*Source information*.

+===+

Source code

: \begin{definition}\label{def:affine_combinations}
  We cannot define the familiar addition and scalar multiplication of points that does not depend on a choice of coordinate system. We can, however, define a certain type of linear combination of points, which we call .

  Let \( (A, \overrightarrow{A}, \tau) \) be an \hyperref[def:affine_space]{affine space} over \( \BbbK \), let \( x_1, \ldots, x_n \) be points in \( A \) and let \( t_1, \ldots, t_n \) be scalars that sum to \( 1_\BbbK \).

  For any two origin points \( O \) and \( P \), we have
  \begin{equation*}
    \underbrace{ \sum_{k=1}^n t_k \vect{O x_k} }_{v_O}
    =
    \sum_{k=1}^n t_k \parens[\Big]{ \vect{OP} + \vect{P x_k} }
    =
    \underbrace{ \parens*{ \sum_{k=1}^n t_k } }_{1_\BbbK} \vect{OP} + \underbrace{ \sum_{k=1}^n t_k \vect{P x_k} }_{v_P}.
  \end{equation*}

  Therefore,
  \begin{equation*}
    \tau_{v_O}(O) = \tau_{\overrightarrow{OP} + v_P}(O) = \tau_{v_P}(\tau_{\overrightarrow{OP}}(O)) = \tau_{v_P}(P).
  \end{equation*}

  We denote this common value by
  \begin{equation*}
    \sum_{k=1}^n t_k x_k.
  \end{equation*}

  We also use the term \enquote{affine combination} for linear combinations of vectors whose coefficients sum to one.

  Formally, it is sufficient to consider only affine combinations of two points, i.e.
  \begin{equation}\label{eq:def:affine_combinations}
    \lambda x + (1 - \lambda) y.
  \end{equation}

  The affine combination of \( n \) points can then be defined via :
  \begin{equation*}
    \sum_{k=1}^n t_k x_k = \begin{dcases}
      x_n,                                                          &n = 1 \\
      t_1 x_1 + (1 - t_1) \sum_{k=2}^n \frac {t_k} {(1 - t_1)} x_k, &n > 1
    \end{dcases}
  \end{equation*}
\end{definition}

+===+

*Required work*.
Give back the whole listing exactly as it reads.

*Exercise result*.
Source code

: \begin{definition}\label{def:affine_combinations}
  We cannot define the familiar addition and scalar multiplication of points that does not depend on a choice of coordinate system. We can, however, define a certain type of linear combination of points, which we call .

  Let \( (A, \overrightarrow{A}, \tau) \) be an \hyperref[def:affine_space]{affine space} over \( \BbbK \), let \( x_1, \ldots, x_n \) be points in \( A \) and let \( t_1, \ldots, t_n \) be scalars that sum to \( 1_\BbbK \).

  For any two origin points \( O \) and \( P \), we have
  \begin{equation*}
    \underbrace{ \sum_{k=1}^n t_k \vect{O x_k} }_{v_O}
    =
    \sum_{k=1}^n t_k \parens[\Big]{ \vect{OP} + \vect{P x_k} }
    =
    \underbrace{ \parens*{ \sum_{k=1}^n t_k } }_{1_\BbbK} \vect{OP} + \underbrace{ \sum_{k=1}^n t_k \vect{P x_k} }_{v_P}.
  \end{equation*}

  Therefore,
  \begin{equation*}
    \tau_{v_O}(O) = \tau_{\overrightarrow{OP} + v_P}(O) = \tau_{v_P}(\tau_{\overrightarrow{OP}}(O)) = \tau_{v_P}(P).
  \end{equation*}

  We denote this common value by
  \begin{equation*}
    \sum_{k=1}^n t_k x_k.
  \end{equation*}

  We also use the term \enquote{affine combination} for linear combinations of vectors whose coefficients sum to one.

  Formally, it is sufficient to consider only affine combinations of two points, i.e.
  \begin{equation}\label{eq:def:affine_combinations}
    \lambda x + (1 - \lambda) y.
  \end{equation}

  The affine combination of \( n \) points can then be defined via :
  \begin{equation*}
    \sum_{k=1}^n t_k x_k = \begin{dcases}
      x_n,                                                          &n = 1 \\
      t_1 x_1 + (1 - t_1) \sum_{k=2}^n \frac {t_k} {(1 - t_1)} x_k, &n > 1
    \end{dcases}
  \end{equation*}
\end{definition}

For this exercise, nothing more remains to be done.